Speaking on the sidelines after Noor’s presentation, Genting Plantations’ Chew Jit Seng, vice-president for sustainability, stated that insetting was a good idea to pursue, as did International Sustainability and Carbon Certification’s managing director Norbert Schmitz, while the Malaysian Palm Oil Council’s chief executive Dato’ Dr Makhdzir Mardan said it was something to be encouraged with his full support.
‘Insetting isn’t a new idea but is usually only used in the context of mitigating environmental impacts, such as land degradation, biodiversity and climate change. What is new is that we are asking the industry to work together with other partners to set up market structures and functional value chains for other agricultural and forest products’, explained Noor. ‘Put simply, insetting would see the oil-palm industry investing in building alternative agricultural livelihoods’ options for farmers in oil-palm landscapes’.
Research by the World Agroforestry Centre and others has shown that farmers with diverse livelihoods are more resilient towards fluctuating global prices as well as climate shocks. But as well as better serving the smallholding producers of oil palm, insetting also promises to support the main aim of the oil-palm industry.
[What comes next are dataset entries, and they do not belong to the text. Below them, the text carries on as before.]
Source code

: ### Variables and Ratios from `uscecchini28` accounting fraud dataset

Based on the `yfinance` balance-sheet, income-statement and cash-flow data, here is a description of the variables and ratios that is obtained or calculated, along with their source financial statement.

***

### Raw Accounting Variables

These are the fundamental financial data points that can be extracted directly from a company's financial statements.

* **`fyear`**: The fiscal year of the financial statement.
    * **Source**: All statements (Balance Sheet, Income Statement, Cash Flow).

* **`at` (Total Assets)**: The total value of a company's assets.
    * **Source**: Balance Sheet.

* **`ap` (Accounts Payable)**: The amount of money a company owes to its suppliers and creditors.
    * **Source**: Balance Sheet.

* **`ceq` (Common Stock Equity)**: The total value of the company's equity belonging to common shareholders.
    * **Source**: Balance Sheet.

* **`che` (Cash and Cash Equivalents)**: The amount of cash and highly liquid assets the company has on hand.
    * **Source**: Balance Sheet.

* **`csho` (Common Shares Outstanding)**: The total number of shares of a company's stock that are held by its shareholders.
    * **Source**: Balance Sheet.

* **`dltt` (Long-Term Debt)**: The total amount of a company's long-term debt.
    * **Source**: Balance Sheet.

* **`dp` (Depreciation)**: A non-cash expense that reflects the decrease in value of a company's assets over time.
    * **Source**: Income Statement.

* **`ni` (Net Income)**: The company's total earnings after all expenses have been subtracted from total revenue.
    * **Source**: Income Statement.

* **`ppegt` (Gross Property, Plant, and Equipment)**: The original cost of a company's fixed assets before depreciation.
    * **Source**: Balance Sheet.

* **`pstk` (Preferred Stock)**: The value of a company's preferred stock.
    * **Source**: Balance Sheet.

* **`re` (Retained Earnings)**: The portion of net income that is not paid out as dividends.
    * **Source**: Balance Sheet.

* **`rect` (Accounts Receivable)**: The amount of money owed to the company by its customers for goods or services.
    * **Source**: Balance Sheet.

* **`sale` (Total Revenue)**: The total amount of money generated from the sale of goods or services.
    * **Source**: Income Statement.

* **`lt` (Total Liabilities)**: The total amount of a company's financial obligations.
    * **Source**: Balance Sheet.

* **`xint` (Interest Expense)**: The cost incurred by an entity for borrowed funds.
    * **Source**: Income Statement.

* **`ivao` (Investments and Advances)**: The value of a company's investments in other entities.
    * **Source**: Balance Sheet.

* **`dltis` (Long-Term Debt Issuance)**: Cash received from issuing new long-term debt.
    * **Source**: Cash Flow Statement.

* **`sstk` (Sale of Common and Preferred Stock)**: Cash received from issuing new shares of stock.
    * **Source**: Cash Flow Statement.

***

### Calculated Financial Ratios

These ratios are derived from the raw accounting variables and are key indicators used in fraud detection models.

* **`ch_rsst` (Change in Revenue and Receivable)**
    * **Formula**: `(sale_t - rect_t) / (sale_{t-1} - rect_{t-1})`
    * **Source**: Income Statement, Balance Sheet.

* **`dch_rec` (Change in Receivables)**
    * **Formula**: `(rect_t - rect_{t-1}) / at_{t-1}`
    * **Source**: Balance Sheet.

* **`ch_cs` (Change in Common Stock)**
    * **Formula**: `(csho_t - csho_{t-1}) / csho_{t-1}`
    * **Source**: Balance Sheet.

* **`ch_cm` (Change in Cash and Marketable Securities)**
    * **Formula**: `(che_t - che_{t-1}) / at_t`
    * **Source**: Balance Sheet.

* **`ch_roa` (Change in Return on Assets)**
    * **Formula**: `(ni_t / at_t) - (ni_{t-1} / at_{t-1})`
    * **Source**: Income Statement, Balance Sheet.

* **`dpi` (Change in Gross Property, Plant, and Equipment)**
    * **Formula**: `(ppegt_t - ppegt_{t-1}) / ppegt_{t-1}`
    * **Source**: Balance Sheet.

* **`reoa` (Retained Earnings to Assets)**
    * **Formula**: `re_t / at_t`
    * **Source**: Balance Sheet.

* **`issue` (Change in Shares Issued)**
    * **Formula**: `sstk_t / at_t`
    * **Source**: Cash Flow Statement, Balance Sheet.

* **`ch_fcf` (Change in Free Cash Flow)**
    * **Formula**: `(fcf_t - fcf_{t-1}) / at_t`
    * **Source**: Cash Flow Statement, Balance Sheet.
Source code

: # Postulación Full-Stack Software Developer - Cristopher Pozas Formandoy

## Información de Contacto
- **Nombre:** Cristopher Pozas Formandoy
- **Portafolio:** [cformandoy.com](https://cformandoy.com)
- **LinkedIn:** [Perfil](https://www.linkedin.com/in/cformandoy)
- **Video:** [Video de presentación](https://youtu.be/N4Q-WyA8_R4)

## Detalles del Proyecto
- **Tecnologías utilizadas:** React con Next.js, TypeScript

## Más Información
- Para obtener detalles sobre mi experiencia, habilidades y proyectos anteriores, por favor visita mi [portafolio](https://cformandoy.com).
‘It’s important to note that insetting isn’t simply a different packaging of corporate social responsibility’, continued Noor. ‘It’s actually directly linked to the industry’s core business: increasing productivity. Farmers who are happier and better off are more likely to produce high palm-oil yields than farmers who eke out a marginal existence’.
Diverse agroforestry systems have been proven to broadly improve farmers’ livelihoods unlike monocultural crops that put farmers at the mercy of market and climate fluctuations.
‘The presentation was just an introduction of the concept to industry,’ explained Noor. ‘However, the message is clear that the palm-oil industry must change its strategy. With forward thinking, such as widespread adoption of insetting, the industry can stop being in defensive mode and prove it is really serious about sustainability.
‘But to do that, the industry has to change itself. One of the biggest challenges is how most people in the industry think about agriculture. The concept of mixed crops, or integrated farming, seems to have almost vanished from the mindset of the agriculturalists I spoke with at the conference. So it is critically important to get the industry leaders interested in diversification, produce research that will guide implementation and help them promote it widely amongst all players’.
The situation is critical for governments not only because of the falling revenues from the palm-oil industry but also for the security of incomes and food supply for citizens. Oil palm is not a very suitable crop for smallholders because it requires high upfront investment, is difficult to manage—especially for older people—and needs intensive input to produce high yields. Countries with higher incomes and ageing agricultural workforces, such as Malaysia, are experiencing a critical labour shortage. Malaysia has a high dependency (> 70%) on migrant workers, mainly from Indonesia. Now that Indonesia has become the main palm-oil producer and is offering the same wage levels, most migrant workers have returned to their home country. Addressing the problem through mechanization is not looking plausible owing to only poor-quality machinery being available.
At the same time, for most Indonesian and Malaysian farmers, oil palm has become the only possible use for their land, because there are no, or weak, market structures for other agricultural products.